Si le travail au café-épicerie leur paraît simple, demandant un “effort physique si réduit”, la gestion du commerce ne rapporte que peu d’argent. Les parents d’Ernaux vivent dans la peur continuelle de “manger le fonds” et de devoir vendre le café. Le père devient employé sur un chantier de construction tandis que la mère tient le commerce. Le père d’Ernaux se retrouve alors “mi-commerçant, mi-ouvrier”, rejoignant ensuite une raffinerie dans l’estuaire de la Seine, où il travaille comme contremaître. Leur enfant, la grande sœur d’Ernaux, meurt de la diphtérie peu avant le début de la seconde guerre mondiale.
Analyse
Dans cette seconde partie, Ernaux retrace la vie de son père depuis son enfance jusqu’à ses quarante ans, peu avant sa propre naissance. Elle raconte tout d’abord ses origines modestes et son travail à la ferme. Le thème de l’école est à nouveau évoqué : le père d’Ernaux est brièvement scolarisé dans son enfance. Toutefois, son instruction n’est pas une priorité puisque dès l’adolescence, il rejoint son père pour travailler à la ferme. La relation entre l’éducation, le travail et la classe sociale est un thème central du livre qui revient à de nombreuses reprises, l’école étant l’un des facteurs qui ont contribué à creuser la “distance de classe” entre la narratrice et son père.

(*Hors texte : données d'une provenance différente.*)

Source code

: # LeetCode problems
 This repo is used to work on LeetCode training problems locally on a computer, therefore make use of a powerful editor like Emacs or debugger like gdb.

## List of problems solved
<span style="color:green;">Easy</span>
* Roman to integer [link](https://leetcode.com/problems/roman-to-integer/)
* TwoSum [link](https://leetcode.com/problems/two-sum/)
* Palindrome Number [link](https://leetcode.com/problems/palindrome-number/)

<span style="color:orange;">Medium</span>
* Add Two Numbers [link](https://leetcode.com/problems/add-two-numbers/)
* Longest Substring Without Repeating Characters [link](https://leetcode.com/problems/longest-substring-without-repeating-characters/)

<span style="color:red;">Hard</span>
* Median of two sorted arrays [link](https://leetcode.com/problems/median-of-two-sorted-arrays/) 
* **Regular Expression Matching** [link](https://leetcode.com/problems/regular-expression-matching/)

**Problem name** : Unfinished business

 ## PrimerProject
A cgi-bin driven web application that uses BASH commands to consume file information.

En décrivant les différents emplois listés par son père, Ernaux écrit l’histoire d’une mobilité sociale. Lorsque celui-ci devient ouvrier, il “sort du premier cercle”, celui du travail de la terre. Elle évoque les mots de son père quant à ce milieu de la culture: “Il a toujours appelé ainsi le travail de la terre, l’autre sens de culture, le spirituel, lui était inutile.”. Cette dichotomie entre travail et culture au sens spirituel constituera un autre facteur d’éloignement entre le père et la fille dans la suite du livre.
Ernaux décrit également les marqueurs de classe ainsi que les normes et les attentes attachées au statut social. Elle évoque le rêve de sa mère, celui d’avoir une chambre “en haut” de la maison louée, qui a bien deux étages, puis les meubles qui indiquent le nouveau statut, comme “l'armoire à glace”. En devenant commerçants, ses parents changent à nouveau de statut social et deviennent obsédés par la peur de “tout perdre pour finalement retomber ouvrier.”.
Cette peur continuelle de perdre son statut social, d’appartenir à une classe considérée comme inférieure, se retrouve dans la gestion du café-épicerie acheté par ses parents. La mère sert ses clients en blouse blanche, son père cherche à “tenir sa place. Paraître plus commerçant qu’ouvrier.”. Toutefois, ce changement de statut ne creuse pas une distance irrémédiable entre les parents de l'autrice et leur milieu d’origine. Ils font ainsi crédit aux familles ouvrières, “liés à la misère et à peine au-dessus d’elle.”. Si les parents d’Ernaux changent de statut social, ils ne connaissent toutefois pas le déracinement que l’autrice vivra, en tant que transfuge de classe.